The brain works to a large degree by balancing excitation between the two hemispheres, Marshall said.
"A good example is directing one's attention to one side or the other. With stroke in one side of the brain, the balance between the two cerebral hemispheres is thrown off, and the stroke victim cannot attend to one side of space," he explained.
"Magnetic stimulation, in combination with physical therapy, reduces the over-excitability in the side of the brain opposite to where the stroke occurred," Marshall added.

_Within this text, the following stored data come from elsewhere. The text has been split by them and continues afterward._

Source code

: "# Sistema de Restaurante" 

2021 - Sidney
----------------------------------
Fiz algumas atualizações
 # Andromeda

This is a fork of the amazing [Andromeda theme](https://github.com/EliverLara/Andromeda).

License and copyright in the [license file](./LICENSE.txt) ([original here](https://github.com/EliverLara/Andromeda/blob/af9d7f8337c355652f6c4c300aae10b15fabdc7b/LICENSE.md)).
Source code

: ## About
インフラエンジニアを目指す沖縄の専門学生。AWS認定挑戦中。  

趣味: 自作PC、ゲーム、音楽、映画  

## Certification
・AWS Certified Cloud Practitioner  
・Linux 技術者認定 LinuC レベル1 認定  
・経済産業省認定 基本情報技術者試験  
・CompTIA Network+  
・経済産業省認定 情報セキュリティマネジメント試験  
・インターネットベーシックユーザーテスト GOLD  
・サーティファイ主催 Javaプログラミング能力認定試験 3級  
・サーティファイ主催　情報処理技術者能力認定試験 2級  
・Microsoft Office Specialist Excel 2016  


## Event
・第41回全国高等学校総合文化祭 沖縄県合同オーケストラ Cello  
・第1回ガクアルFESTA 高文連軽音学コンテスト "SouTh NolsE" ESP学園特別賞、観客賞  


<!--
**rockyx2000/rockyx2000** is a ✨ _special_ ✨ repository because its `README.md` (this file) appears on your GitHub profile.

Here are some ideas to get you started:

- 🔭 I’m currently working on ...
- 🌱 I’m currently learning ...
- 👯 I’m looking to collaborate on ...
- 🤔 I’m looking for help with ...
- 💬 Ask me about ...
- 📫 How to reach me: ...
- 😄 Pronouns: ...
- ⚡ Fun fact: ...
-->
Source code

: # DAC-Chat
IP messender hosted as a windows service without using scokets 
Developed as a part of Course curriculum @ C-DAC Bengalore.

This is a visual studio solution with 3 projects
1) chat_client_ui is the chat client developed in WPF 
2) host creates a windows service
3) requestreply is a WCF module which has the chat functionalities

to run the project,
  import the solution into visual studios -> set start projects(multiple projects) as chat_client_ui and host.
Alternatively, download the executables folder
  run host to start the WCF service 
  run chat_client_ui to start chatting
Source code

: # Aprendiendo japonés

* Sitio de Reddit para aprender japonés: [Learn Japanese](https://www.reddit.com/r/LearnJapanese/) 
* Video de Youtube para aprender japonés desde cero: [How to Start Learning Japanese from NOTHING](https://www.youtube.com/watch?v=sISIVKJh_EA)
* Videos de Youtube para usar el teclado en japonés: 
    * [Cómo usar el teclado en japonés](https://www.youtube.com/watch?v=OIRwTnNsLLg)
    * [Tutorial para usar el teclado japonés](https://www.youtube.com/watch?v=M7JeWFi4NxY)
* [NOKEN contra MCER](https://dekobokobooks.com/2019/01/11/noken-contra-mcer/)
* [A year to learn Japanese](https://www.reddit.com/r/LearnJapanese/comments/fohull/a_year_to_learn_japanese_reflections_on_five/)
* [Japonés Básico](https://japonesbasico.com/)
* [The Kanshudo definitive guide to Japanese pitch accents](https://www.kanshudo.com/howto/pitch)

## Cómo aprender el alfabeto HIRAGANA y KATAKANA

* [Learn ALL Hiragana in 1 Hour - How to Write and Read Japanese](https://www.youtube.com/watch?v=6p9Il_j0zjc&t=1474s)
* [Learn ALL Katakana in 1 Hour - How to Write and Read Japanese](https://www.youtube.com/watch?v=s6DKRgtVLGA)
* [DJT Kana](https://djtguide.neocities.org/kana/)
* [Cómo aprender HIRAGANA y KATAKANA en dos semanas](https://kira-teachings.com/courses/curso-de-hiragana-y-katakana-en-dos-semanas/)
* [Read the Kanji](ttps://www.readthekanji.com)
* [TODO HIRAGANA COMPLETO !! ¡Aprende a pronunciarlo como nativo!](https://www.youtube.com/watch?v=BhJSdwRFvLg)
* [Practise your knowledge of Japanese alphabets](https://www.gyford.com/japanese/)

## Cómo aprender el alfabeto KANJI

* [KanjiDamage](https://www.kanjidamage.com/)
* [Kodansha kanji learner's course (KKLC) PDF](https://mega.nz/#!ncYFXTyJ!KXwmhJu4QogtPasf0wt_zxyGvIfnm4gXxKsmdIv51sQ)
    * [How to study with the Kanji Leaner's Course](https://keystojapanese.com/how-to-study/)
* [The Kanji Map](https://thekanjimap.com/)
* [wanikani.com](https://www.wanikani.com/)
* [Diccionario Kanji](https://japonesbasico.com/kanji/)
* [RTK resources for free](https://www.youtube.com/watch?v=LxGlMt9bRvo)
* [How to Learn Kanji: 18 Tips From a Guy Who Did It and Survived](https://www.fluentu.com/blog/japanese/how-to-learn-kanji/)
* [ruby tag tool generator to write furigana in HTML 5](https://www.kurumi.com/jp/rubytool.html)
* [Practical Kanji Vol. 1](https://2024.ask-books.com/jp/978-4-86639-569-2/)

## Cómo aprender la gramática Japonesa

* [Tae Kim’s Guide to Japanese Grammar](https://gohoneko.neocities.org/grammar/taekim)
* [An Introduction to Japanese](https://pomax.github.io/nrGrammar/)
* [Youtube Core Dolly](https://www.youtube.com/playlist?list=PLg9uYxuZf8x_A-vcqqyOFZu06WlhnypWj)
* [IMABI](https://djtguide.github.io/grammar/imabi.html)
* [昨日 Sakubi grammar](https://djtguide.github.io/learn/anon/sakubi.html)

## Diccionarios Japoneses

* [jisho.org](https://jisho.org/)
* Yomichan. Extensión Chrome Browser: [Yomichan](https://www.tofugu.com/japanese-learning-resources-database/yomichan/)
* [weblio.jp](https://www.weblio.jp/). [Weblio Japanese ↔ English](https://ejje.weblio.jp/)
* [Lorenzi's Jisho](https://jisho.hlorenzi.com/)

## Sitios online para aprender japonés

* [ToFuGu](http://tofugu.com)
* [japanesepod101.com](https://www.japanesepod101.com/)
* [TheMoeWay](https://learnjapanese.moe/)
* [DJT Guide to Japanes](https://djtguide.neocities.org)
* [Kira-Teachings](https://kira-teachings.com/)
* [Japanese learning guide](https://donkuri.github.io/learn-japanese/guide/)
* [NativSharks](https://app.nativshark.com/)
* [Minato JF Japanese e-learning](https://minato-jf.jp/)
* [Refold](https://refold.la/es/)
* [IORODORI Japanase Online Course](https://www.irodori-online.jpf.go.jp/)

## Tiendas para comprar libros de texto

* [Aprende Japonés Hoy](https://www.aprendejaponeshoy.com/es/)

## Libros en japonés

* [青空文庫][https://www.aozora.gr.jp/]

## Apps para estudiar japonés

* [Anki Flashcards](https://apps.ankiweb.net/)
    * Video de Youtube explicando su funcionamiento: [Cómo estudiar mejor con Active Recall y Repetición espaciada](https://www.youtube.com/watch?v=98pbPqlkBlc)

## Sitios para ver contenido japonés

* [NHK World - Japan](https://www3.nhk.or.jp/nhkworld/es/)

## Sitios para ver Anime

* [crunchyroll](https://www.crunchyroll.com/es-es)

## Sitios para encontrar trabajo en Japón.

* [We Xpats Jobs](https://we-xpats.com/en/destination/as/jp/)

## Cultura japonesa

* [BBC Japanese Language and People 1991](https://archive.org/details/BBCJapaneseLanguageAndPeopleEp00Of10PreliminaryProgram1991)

"What is important in this article is that the authors were able to demonstrate both the improvement in directed attention, and the underlying electrophysiology that allowed it to happen," he said.
Another expert, Dr. Larry Goldstein, director of the Duke Stroke Center, expressed some caution about the findings.
"This is an interesting preliminary study," he said. "Whether this results in a clinically meaningful improvement in ways that affect daily activities, and whether it is generalizable in other settings. requires further study," Goldstein said.